Here’s a quick, but accurate summary of how the year has gone in regards to emotions and sentiments.

August- I’m going to save the entire school from a state take over.

September- I’m tired, but I have to stay in the race to save the whole school from state take over. My kids are very different.

October- I’m tired. I don’t think I can save everyone. For lack of a better term, I think my kids are “slow”. Maybe I’ll just stick to trying to save my kids.

November- Did I miss Thanksgiving Break? When is it already? Can I really save all of my kids? “I think I can, I think I can, I think- I can.” I have to hang in there!

December- Have I really been teaching for three months? Why did they let me in the classroom again? I just need about a week to sleep, a whole week and then I’ll be fine. What’s all the fuss about Benchmarks?

January- I’m back. Things are different. I had soooooooooo much fun over break. I haven’t had this much fun since graduation weekend in May. Teaching has caused me to lose the fun part of my life. I don’t want to go back. Let’s call off sick the first day back to school. What am I going to do next year because it is definitely not teaching?! If I could growl I would. Don’t get me wrong, teaching is nice, but this is no way to live your life, at least mine. I’m exhausted all the time, I never have time to exercise, and I don’t hang out with my friends anymore. On top of all of this, I’ve been under a lot of pressure lately to get my students’ Benchmarks scores up. I only have a little less than four weeks to increase their overall score. Did I mention that I can’t save all of my kids?

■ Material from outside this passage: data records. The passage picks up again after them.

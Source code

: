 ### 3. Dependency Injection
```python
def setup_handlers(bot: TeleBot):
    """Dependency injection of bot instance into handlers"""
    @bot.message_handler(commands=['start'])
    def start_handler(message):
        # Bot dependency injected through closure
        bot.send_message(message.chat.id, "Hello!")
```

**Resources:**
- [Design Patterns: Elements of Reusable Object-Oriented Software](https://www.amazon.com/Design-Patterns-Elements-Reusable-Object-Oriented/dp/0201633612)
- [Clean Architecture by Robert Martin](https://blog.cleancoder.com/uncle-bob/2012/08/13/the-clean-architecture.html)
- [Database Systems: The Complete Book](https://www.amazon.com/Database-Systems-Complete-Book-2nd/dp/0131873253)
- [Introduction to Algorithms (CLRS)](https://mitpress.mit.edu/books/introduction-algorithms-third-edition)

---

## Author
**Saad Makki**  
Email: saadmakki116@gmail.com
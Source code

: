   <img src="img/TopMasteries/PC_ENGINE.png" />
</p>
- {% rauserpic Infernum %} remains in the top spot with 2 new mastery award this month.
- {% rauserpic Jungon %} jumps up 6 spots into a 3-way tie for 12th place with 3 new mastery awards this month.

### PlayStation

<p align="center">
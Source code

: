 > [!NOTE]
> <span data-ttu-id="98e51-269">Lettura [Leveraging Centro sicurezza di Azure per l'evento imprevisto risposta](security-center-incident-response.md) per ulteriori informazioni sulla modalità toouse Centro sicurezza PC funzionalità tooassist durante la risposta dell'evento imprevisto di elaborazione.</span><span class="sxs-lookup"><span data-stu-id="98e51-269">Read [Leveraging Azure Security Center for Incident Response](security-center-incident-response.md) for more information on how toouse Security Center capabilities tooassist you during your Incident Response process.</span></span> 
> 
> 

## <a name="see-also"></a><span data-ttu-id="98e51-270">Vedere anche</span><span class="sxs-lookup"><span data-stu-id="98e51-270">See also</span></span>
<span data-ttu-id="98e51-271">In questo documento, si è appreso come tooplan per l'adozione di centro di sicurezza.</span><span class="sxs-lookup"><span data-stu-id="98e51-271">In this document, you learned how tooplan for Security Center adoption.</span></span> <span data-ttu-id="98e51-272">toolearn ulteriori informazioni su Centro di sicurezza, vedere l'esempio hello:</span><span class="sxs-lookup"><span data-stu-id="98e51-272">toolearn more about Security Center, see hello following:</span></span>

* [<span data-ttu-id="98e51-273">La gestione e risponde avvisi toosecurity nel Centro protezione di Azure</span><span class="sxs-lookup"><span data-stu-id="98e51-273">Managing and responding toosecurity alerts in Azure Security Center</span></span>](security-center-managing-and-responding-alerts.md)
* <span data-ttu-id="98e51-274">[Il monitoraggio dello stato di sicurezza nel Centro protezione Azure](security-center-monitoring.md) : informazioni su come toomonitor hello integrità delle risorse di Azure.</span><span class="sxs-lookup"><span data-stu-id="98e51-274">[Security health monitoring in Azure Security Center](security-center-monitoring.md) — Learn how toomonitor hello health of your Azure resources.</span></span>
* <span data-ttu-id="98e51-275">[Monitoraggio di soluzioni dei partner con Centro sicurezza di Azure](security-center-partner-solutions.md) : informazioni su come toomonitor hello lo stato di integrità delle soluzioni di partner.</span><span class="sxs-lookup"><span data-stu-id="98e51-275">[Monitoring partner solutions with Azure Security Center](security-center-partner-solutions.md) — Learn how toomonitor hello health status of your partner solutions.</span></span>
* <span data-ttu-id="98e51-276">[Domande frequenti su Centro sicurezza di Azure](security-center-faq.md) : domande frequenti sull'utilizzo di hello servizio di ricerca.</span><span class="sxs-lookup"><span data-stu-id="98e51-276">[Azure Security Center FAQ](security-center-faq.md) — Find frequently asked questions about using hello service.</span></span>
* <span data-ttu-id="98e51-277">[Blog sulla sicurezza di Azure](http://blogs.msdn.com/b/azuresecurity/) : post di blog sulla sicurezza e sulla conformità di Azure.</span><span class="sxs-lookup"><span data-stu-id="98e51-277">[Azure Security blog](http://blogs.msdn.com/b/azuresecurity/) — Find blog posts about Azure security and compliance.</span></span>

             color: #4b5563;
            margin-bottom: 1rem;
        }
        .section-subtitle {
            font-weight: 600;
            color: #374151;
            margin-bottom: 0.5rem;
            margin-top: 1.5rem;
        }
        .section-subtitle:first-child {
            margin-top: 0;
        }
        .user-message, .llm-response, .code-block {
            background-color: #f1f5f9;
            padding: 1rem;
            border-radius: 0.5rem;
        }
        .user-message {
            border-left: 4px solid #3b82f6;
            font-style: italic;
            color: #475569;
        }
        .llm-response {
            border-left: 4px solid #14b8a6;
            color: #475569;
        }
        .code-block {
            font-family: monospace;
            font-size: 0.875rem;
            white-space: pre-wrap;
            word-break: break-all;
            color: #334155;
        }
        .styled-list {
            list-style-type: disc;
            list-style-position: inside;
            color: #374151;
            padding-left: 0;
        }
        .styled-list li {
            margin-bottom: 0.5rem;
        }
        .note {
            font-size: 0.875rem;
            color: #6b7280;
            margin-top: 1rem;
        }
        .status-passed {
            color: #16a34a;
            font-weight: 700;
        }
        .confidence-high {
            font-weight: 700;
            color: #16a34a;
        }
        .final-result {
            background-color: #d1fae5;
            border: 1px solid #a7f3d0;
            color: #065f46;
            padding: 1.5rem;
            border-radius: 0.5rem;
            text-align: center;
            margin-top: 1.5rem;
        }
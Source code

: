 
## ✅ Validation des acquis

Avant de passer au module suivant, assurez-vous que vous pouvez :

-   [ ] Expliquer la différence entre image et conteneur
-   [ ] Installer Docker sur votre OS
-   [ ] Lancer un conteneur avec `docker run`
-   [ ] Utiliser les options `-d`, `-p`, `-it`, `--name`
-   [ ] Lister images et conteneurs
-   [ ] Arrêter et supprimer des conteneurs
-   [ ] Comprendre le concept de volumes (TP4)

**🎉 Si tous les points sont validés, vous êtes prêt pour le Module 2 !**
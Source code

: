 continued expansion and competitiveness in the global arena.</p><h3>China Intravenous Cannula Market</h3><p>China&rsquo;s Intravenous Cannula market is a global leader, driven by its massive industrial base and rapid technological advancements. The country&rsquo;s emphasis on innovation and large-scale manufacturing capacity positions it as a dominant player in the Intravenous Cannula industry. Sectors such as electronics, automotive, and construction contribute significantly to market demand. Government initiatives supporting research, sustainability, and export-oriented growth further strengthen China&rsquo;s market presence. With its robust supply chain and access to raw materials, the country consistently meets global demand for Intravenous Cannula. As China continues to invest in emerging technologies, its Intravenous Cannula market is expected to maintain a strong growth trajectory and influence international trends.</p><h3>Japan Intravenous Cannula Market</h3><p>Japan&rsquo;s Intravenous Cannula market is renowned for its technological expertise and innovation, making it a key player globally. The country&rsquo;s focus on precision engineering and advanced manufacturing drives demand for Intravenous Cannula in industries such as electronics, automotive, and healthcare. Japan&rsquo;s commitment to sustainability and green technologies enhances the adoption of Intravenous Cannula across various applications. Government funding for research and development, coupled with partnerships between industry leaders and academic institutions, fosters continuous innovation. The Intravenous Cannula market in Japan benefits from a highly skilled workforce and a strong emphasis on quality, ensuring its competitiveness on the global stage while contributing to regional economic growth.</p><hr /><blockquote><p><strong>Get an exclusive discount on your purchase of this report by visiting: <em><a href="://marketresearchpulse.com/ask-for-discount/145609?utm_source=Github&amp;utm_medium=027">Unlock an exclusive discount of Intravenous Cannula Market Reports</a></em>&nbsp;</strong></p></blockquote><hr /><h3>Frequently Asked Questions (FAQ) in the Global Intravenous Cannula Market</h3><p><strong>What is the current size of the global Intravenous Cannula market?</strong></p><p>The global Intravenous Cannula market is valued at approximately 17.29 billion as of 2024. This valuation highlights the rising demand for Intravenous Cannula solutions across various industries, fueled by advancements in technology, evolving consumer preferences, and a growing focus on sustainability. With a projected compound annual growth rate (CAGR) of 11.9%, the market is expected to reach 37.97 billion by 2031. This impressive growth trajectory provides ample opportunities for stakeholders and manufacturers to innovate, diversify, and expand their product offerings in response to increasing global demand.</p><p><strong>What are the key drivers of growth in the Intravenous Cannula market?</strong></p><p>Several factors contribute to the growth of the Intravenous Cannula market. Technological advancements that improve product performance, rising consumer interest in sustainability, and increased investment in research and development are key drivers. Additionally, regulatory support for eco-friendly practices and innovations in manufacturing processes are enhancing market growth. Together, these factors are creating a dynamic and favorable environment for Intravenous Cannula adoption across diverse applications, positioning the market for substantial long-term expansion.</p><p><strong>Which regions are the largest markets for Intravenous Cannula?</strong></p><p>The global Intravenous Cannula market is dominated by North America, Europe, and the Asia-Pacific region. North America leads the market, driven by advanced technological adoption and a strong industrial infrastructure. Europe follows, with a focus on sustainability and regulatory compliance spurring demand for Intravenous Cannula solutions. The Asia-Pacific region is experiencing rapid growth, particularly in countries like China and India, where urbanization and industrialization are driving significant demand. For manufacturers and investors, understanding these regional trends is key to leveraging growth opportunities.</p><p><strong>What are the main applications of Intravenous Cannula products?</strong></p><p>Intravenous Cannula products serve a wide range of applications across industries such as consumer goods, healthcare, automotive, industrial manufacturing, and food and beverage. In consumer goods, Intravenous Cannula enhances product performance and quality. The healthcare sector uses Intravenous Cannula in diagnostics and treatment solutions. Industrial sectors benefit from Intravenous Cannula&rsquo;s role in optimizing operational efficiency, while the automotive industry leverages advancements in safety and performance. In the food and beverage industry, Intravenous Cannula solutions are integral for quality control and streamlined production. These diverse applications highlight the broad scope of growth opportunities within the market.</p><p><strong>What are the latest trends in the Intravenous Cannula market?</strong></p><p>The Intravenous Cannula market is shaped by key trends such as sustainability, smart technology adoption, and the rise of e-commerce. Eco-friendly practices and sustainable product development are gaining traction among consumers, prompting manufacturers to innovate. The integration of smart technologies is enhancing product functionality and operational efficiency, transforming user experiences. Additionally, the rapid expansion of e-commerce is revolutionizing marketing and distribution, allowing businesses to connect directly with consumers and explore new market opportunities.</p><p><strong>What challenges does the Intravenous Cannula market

February- Okay, this is getting a lot easier. I have been utilizing the Pacing Guide which gives me 1000 topics to teach in four weeks. I’ve managed to teach 12 of the 1000 topics. Apparently, this was just right because my kids increased their scores by 12%. I’m speechless. So are my kids, so is the administration, so is everyone else in the building. We haven’t stopped getting compliments. This is getting a lot better. Especially since my friends and I started the “Let’s Not Become Old Hags in our Twenties” Club. In this club, we force each other to do “undergradish” activities for at least eight hours a week. It’s been working out great. We’re coming up on March and another Benchmark test, the MAP, and the SRI. Let’s see what happens.